== Data under study

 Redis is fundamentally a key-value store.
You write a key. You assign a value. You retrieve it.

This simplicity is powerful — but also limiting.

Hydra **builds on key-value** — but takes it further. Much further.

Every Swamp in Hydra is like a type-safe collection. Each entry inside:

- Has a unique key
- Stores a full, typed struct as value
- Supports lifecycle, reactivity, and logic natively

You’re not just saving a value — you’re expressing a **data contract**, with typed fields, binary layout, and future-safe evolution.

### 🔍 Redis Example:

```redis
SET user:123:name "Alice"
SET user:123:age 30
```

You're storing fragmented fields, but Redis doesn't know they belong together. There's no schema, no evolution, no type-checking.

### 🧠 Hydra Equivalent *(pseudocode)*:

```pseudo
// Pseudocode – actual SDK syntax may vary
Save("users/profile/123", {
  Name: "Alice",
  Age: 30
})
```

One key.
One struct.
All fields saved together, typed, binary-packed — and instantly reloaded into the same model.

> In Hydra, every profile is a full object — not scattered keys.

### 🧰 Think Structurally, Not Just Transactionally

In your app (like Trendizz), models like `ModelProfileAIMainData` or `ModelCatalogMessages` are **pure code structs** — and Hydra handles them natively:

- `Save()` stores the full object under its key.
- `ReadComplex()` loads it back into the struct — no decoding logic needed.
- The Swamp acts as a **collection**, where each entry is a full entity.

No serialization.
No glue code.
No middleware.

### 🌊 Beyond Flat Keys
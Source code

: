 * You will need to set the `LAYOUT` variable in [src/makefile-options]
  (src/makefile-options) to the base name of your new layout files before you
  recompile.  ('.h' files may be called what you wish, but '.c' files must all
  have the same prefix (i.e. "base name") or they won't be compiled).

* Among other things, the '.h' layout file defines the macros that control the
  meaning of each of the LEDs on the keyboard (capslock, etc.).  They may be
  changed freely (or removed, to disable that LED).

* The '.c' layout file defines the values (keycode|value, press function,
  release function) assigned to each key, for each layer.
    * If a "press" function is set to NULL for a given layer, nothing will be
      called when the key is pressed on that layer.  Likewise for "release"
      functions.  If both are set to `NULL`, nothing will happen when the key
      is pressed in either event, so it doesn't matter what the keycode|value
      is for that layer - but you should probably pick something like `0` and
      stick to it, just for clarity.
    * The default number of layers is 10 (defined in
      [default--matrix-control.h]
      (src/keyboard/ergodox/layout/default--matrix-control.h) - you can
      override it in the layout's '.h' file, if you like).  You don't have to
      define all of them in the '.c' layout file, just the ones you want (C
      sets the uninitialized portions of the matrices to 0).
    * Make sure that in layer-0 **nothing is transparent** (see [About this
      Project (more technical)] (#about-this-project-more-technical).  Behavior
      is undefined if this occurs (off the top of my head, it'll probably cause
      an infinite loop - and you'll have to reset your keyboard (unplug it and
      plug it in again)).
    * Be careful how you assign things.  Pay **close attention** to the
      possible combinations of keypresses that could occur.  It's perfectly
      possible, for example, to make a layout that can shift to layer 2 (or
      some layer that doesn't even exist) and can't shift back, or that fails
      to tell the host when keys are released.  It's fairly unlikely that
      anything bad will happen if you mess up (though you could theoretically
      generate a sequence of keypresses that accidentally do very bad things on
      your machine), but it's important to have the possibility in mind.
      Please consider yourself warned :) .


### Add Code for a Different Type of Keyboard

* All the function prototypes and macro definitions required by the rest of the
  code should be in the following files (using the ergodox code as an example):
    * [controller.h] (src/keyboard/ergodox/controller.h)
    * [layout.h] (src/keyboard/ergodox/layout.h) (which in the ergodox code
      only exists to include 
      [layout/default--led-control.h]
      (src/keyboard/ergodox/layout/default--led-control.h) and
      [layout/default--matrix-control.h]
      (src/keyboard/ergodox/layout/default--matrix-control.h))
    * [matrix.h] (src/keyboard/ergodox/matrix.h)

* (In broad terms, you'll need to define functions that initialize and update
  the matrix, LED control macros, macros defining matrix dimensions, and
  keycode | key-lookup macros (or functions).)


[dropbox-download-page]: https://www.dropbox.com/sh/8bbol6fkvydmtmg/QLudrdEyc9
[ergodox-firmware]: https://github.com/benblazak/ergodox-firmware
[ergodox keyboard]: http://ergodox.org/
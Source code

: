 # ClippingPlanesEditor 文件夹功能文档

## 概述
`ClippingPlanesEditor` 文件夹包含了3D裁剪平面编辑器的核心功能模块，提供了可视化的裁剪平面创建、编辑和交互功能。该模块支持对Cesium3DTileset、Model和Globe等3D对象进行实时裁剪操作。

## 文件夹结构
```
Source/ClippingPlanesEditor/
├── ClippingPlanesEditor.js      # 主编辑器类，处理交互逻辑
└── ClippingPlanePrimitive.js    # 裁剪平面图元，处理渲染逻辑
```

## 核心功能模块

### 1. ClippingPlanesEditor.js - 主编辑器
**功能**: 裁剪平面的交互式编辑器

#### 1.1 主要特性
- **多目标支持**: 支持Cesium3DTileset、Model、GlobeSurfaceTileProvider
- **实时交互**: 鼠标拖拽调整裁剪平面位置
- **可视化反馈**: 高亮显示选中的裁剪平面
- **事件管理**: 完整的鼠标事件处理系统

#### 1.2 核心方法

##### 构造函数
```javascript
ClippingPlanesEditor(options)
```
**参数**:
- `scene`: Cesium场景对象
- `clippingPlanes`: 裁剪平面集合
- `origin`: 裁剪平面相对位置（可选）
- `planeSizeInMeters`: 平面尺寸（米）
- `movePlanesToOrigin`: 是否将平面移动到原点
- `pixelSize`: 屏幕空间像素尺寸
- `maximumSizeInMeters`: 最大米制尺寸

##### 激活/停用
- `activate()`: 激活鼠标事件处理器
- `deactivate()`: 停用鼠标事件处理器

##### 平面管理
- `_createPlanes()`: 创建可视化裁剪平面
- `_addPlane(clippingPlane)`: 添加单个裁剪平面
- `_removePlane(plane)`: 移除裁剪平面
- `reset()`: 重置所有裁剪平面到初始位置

====

**Exercise details**
Start with the line above that contains "in the ergodox code" and stop after the line that contains "[ergodox keyboard]: http://ergodox.org/". Output those lines exactly, and only those.

**Output of the exercise**
    * [layout.h] (src/keyboard/ergodox/layout.h) (which in the ergodox code
      only exists to include 
      [layout/default--led-control.h]
      (src/keyboard/ergodox/layout/default--led-control.h) and
      [layout/default--matrix-control.h]
      (src/keyboard/ergodox/layout/default--matrix-control.h))
    * [matrix.h] (src/keyboard/ergodox/matrix.h)

* (In broad terms, you'll need to define functions that initialize and update
  the matrix, LED control macros, macros defining matrix dimensions, and
  keycode | key-lookup macros (or functions).)


[dropbox-download-page]: https://www.dropbox.com/sh/8bbol6fkvydmtmg/QLudrdEyc9
[ergodox-firmware]: https://github.com/benblazak/ergodox-firmware
[ergodox keyboard]: http://ergodox.org/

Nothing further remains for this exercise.